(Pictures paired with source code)
+++++
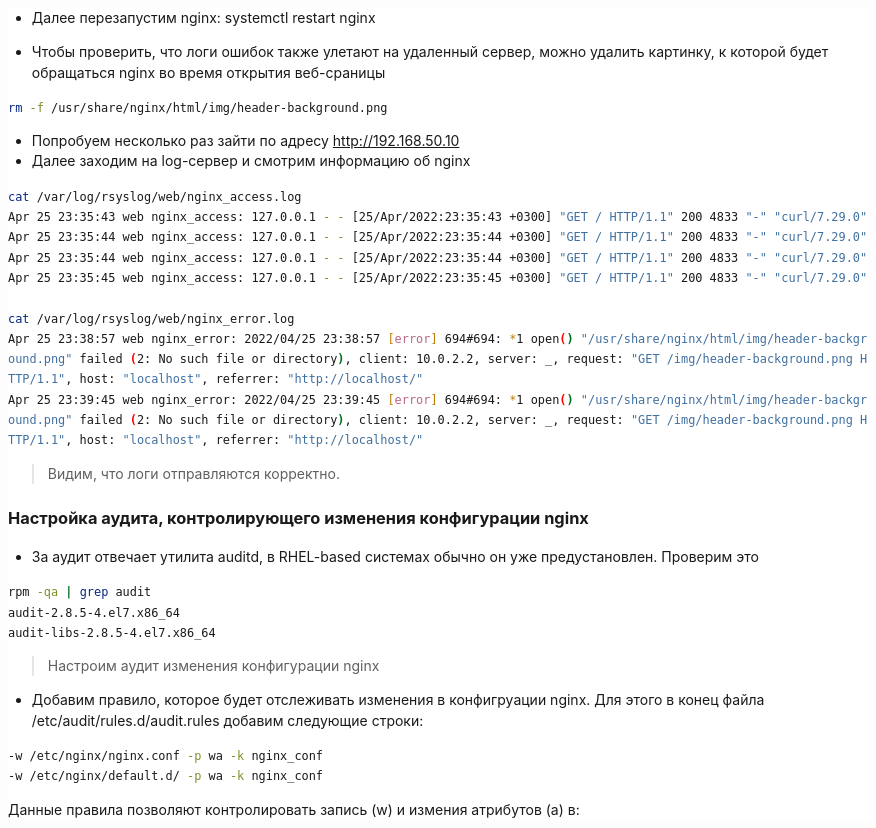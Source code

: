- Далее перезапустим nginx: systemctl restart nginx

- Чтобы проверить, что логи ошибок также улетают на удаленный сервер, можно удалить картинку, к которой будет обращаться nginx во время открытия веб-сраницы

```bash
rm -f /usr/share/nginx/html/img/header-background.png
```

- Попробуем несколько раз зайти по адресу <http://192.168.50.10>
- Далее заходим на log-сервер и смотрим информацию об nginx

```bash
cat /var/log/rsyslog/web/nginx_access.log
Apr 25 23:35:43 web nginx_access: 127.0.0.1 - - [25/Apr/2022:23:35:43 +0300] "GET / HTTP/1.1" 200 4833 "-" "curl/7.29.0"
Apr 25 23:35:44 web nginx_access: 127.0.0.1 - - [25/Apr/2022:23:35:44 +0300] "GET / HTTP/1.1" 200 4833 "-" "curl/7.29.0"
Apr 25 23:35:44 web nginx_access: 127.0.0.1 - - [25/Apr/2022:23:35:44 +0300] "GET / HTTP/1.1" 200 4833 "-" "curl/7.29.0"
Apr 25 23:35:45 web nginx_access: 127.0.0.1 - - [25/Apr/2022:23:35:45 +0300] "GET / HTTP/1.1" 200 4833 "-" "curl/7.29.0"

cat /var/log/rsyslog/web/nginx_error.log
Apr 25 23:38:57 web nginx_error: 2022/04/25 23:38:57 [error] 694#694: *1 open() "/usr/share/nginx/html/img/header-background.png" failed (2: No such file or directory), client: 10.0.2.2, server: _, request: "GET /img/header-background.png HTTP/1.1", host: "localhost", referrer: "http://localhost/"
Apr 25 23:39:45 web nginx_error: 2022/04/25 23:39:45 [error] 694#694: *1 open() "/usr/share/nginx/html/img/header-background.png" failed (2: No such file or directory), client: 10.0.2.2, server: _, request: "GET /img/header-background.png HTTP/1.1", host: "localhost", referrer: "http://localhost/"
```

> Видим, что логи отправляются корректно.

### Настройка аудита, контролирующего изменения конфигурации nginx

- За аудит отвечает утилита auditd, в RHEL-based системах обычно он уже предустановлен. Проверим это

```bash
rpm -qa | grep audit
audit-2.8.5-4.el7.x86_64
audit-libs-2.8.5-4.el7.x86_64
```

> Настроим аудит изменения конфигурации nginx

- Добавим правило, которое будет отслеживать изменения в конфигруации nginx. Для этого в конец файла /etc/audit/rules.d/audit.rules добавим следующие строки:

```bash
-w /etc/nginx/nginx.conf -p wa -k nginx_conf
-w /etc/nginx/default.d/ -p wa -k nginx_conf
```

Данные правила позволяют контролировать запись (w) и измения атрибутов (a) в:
+++++
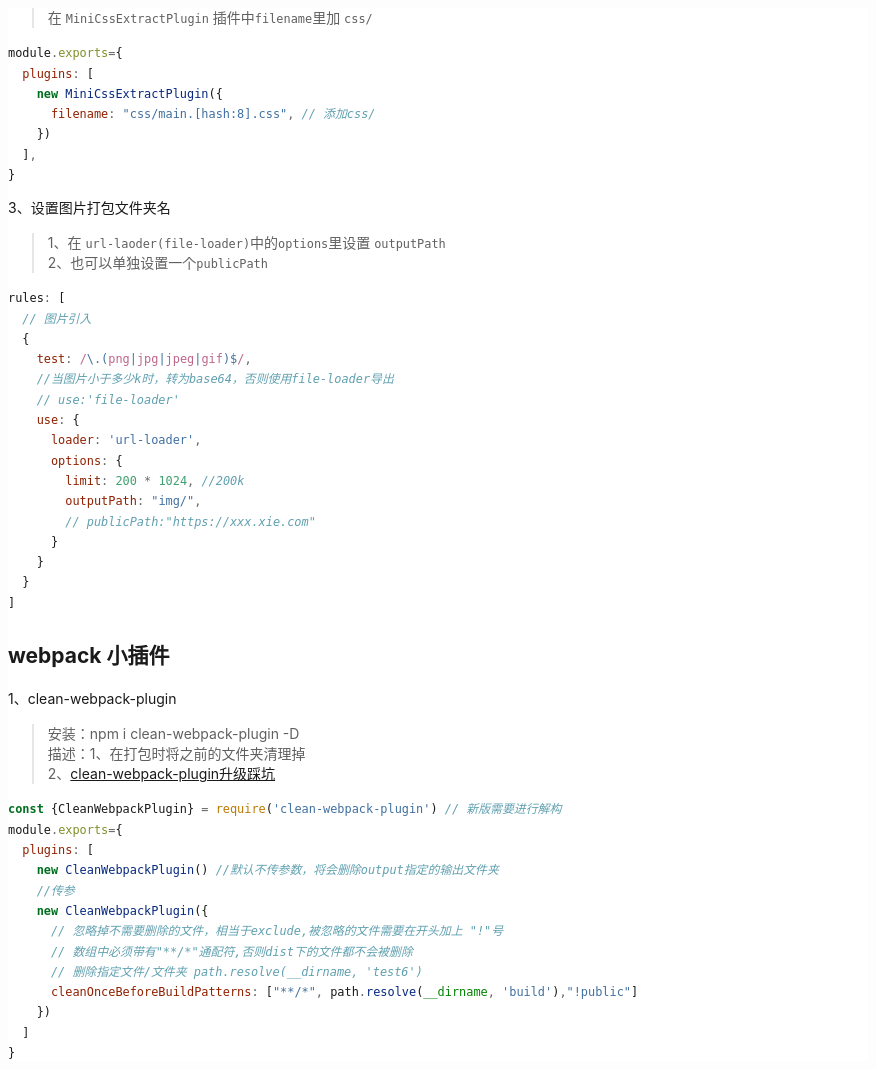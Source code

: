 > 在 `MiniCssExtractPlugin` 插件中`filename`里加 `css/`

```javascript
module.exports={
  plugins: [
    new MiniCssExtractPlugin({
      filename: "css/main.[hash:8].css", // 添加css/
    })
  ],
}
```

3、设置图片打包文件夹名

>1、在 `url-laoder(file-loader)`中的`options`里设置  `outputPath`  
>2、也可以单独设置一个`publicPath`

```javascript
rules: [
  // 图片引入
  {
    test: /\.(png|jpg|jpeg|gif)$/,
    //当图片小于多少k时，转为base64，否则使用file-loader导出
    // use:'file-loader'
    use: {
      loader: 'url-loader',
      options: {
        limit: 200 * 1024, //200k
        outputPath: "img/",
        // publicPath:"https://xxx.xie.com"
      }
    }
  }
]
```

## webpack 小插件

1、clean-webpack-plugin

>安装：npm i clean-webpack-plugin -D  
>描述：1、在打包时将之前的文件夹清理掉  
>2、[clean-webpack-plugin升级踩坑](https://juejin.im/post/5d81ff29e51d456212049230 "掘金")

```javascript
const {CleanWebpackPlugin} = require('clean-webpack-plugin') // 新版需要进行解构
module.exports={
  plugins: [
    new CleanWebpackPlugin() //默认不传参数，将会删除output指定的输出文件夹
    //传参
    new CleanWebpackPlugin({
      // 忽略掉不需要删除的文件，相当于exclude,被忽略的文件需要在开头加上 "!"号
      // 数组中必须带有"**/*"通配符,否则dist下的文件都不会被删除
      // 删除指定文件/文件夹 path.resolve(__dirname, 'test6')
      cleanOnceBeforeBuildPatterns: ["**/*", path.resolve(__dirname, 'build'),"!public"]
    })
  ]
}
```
+++++
DIRECTIONS FOR THIS TASK:
If a line in the records above contains the word "outputPath", copy it.

FINISHED EXERCISE:
>1、在 `url-laoder(file-loader)`中的`options`里设置  `outputPath`  
        outputPath: "img/",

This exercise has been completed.